● Task description
Starting with the opening line of the entries below, transcribe each line exactly up to and including the one that has "Our work is"; pictures are not copied.

++++++++

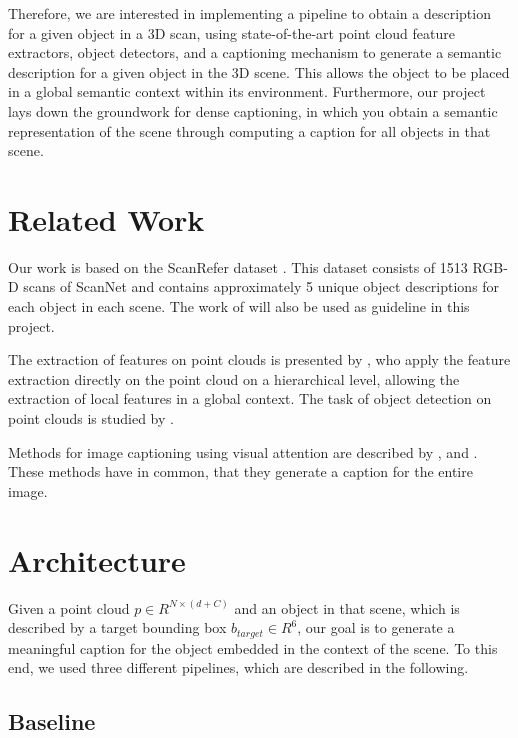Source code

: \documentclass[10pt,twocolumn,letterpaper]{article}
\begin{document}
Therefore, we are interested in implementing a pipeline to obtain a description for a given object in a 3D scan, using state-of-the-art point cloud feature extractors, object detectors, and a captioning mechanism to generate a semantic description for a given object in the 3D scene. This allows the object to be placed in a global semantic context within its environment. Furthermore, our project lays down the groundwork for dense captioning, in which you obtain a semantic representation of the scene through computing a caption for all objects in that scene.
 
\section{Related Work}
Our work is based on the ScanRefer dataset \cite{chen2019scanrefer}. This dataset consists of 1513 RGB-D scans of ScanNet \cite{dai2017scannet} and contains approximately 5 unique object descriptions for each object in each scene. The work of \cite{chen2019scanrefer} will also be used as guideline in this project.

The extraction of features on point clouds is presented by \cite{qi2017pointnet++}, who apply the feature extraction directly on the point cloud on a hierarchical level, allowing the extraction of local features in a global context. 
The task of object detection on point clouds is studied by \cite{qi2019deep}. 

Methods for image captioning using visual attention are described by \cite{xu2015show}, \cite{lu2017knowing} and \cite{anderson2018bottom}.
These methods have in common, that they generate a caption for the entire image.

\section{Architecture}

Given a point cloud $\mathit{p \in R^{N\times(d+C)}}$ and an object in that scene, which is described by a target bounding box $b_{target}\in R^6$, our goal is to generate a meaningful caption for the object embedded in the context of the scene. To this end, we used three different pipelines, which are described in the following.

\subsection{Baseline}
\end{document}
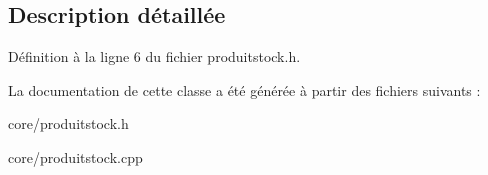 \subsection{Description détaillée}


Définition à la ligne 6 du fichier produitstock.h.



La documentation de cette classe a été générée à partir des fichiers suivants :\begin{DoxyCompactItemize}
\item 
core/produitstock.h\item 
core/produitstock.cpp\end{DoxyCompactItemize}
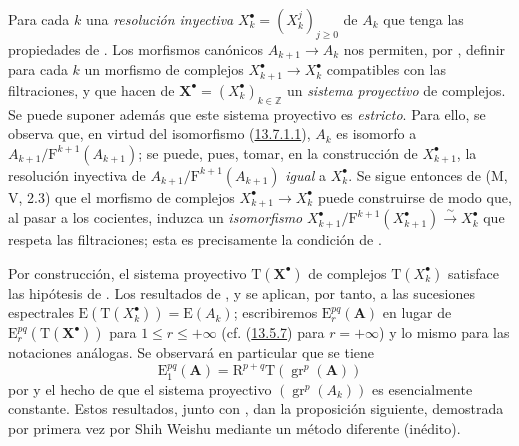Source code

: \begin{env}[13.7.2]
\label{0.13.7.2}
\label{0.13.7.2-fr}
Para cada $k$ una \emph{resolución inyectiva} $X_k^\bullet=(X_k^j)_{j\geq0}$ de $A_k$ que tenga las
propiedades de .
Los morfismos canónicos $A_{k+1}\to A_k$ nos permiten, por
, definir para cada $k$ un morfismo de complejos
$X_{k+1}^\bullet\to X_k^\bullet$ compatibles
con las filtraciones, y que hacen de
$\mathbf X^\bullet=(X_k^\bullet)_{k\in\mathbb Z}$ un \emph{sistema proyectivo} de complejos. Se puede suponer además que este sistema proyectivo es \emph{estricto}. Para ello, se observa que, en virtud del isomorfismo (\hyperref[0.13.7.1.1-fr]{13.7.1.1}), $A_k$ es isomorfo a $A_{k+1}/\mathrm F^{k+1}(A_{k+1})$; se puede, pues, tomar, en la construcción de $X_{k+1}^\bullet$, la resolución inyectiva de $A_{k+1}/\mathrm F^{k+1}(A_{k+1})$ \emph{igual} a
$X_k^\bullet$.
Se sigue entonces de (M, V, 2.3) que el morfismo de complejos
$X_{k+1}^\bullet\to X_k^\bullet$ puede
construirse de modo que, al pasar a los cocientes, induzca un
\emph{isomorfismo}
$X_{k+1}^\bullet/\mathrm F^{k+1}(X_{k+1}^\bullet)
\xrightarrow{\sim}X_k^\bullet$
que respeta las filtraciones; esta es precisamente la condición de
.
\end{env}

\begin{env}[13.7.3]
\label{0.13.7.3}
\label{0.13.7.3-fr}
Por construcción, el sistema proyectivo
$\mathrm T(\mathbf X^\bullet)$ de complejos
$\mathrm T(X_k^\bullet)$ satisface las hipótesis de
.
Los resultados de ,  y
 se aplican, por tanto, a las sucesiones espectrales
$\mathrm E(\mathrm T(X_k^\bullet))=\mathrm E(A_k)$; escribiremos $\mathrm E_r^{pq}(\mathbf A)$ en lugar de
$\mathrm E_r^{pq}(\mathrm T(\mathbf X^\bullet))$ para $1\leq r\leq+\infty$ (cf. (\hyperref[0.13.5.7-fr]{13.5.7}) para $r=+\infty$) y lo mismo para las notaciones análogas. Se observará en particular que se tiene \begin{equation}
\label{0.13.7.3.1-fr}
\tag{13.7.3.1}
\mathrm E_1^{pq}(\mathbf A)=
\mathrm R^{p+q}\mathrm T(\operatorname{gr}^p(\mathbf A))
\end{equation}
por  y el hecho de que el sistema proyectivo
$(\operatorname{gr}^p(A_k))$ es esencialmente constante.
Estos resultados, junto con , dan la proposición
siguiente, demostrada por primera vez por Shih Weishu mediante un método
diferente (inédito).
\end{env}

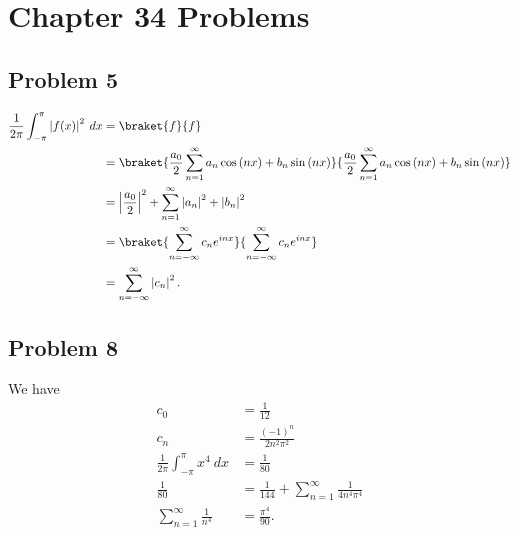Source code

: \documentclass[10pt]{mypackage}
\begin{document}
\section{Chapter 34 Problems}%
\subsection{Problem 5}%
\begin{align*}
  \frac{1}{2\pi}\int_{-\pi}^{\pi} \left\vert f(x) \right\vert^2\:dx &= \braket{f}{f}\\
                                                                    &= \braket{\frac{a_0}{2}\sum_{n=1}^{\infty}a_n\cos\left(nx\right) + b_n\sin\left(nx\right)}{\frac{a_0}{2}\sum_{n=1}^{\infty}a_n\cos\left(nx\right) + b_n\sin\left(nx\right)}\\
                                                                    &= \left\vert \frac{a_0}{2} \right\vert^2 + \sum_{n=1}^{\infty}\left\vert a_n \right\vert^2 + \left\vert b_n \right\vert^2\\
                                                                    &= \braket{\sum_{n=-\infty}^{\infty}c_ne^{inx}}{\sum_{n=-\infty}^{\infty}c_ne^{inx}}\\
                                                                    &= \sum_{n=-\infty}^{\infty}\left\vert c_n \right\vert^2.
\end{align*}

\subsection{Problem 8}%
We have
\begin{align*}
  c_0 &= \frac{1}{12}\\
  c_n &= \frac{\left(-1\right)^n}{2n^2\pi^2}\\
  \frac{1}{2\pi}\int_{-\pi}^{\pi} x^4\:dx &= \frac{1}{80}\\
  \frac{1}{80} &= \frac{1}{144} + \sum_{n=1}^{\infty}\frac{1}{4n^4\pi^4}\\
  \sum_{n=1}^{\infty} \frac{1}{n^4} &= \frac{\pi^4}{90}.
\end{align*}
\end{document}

++++++++

● Finished task
Source code

: \documentclass[10pt,twocolumn,letterpaper]{article}
\begin{document}
Therefore, we are interested in implementing a pipeline to obtain a description for a given object in a 3D scan, using state-of-the-art point cloud feature extractors, object detectors, and a captioning mechanism to generate a semantic description for a given object in the 3D scene. This allows the object to be placed in a global semantic context within its environment. Furthermore, our project lays down the groundwork for dense captioning, in which you obtain a semantic representation of the scene through computing a caption for all objects in that scene.
 
\section{Related Work}
Our work is based on the ScanRefer dataset \cite{chen2019scanrefer}. This dataset consists of 1513 RGB-D scans of ScanNet \cite{dai2017scannet} and contains approximately 5 unique object descriptions for each object in each scene. The work of \cite{chen2019scanrefer} will also be used as guideline in this project.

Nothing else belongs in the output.